Хубе кивает. Самолет готов к вылету. Генерал-полковник кричит ему еще что-то. Дверь закрыта, самолет улетает. Проходят дни. Хубе возвращается. Да, он видел фюрера и говорил с ним. Вот их разговор.

— Но рейхсмаршал Геринг заверил меня, что снабжение армии идет нормально!

— Это не совсем так, мой фюрер.

— Пусть он сам скажет вам. Вызвать рейхсмаршала! Здравствуй, Герман. Повтори, можно ли осуществить полное снабжение армии Паулюса по воздуху?

— Адольф, разве ты сомневаешься в том, что ВВС справятся со снабжением армии?

— Этого быть не может, господин рейхсмаршал, и вы отлично это знаете!

— Вы некомпетентны в этих делах, черт побери. Я клянусь, Адольф, понимаешь, клянусь.

— Господин рейхсмаршал, сколько тонн необходимо перебрасывать каждый день армии?

— Это что, допрос? — Тучный живот снова заколыхался от ярости. — Он устраивает мне допрос, этот генерал, подчиненный генералу от паники!
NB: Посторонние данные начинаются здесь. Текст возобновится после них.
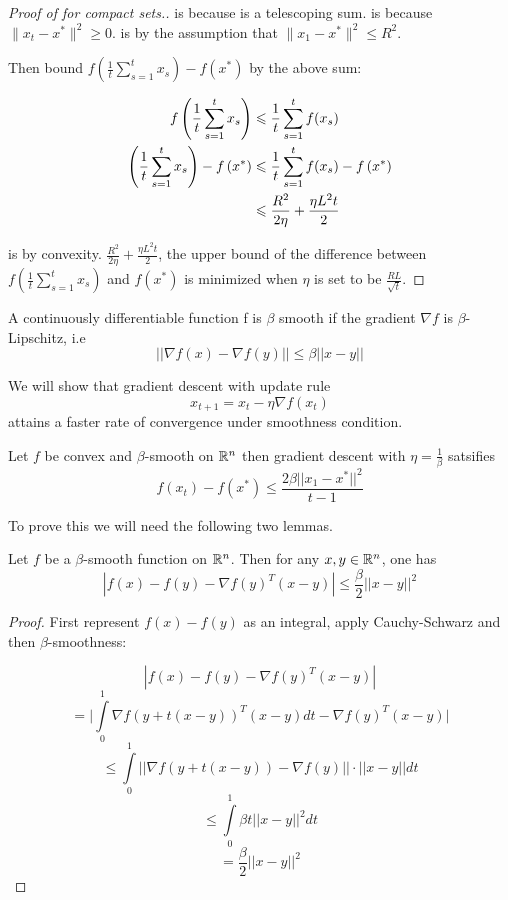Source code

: \begin{proof}[Proof of  for compact sets.]
 is because  is a telescoping sum.
 is because $\lVert x_{t} - x^* \rVert^2 \geq 0$.
 is by the assumption that $\lVert x_1 - x^* \rVert^2 \leq R^2$.

Then bound $f\left(\frac{1}{t}\sum_{s=1}^t x_s\right) - f\left(x^*\right)$ by
the above sum:

\begin{align}
    f\left(\frac{1}{t}\sum_{s=1}^t x_s\right) &\leq \frac{1}{t} \sum_{s=1}^t f(x_s) \equationlabel{k} \\
    \left(\frac{1}{t}\sum_{s=1}^t x_s\right) - f\left(x^*\right) &\leq \frac{1}{t} \sum_{s=1}^t f(x_s) - f\left(x^*\right) \equationlabel{l} \\
    &\leq \frac{R^2}{2\eta} + \frac{\eta L^2 t}{2}
\end{align}

 is by convexity. $\frac{R^2}{2\eta} + \frac{\eta L^2 t}{2}$,
the upper bound of the difference between $f\left(\frac{1}{t}\sum_{s=1}^t
x_s\right)$ and $f\left(x^*\right)$ is minimized when $\eta$ is set to be
$\frac{RL}{\sqrt{t}}$. 

\end{proof}

A continuously differentiable function f is $\beta$ smooth if the gradient $\nabla f$ is $\beta$-Lipschitz, i.e
$$||\nabla f(x) - \nabla f(y)|| \leq \beta||x-y||$$

We will show that gradient descent  with update rule 
$$x_{t+1} = x_t - \eta \nabla f(x_t)$$
attains a faster rate of convergence under smoothness condition.  

\begin{theorem}
Let $f$ be convex and $\beta$-smooth on $\mathbb{R}^n$ then gradient descent with $\eta = \frac{1}{\beta}$ satsifies 
$$f(x_t) - f(x^*) \leq \frac{2\beta||x_1 - x^*||^2}{t-1}$$
\end{theorem}
To prove this we will need the following two lemmas.  

\begin{lemma}\label{l1}
Let $f$ be a $\beta$-smooth function on $\mathbb{R}^n$.  Then for any $x,y \in \mathbb{R}^n$, one has 
$$|f(x) - f(y) - \nabla f(y)^T(x-y)| \leq \frac{\beta}{2}||x-y||^2$$
\end{lemma}

\begin{proof}
First represent $f(x) - f(y)$ as an integral, apply Cauchy-Schwarz and then $\beta$-smoothness: 

$$|f(x) - f(y) - \nabla f(y)^T(x-y)|$$
$$= \big|\int\limits_{0}^1 \nabla f(y + t(x-y))^T(x-y)dt - \nabla f(y)^T(x-y)\big|$$
$$\leq  \int\limits_{0}^1 ||\nabla f(y + t(x-y)) - \nabla f(y)||\cdot ||x-y||dt$$
$$\leq \int\limits_{0}^1 \beta t||x-y||^2dt$$
$$= \frac{\beta}{2}||x-y||^2$$
\end{proof}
— Нет, господин рейхсмаршал, это лишь вопрос. При суточной норме снабжения, скажем, в количестве одного килограмма двухсот двадцати пяти граммов продовольствия на человека, по десяти снарядов на орудие каждый день надо доставлять в окруженную армию от тысячи до тысячи двухсот тонн грузов. Фюрер, этот расчет сделан фельдмаршалом фон Манштейном…

— Мы будем перебрасывать каждый день тысячу тонн, Адольф!

— Это невозможно, мой фюрер. В течение всей операции войскам Паулюса в среднем каждые сутки доставляют девяносто пять тонн разных грузов. Это в двенадцать раз меньше того, что требует обстановка в котле. Господин рейхсмаршал тешит вас, мой фюрер, несбыточными обещаниями.

— Ах, так?… — Поток ругательств и оскорблений. Хубе стоит молча. — Адольф, я сам поведу первый самолет с грузом для армии генерала, которого давно бы надо расстрелять! Этот кабинетный стратег… Этот пожимающий плечами!… — Рейхсмаршал задохнулся от злости.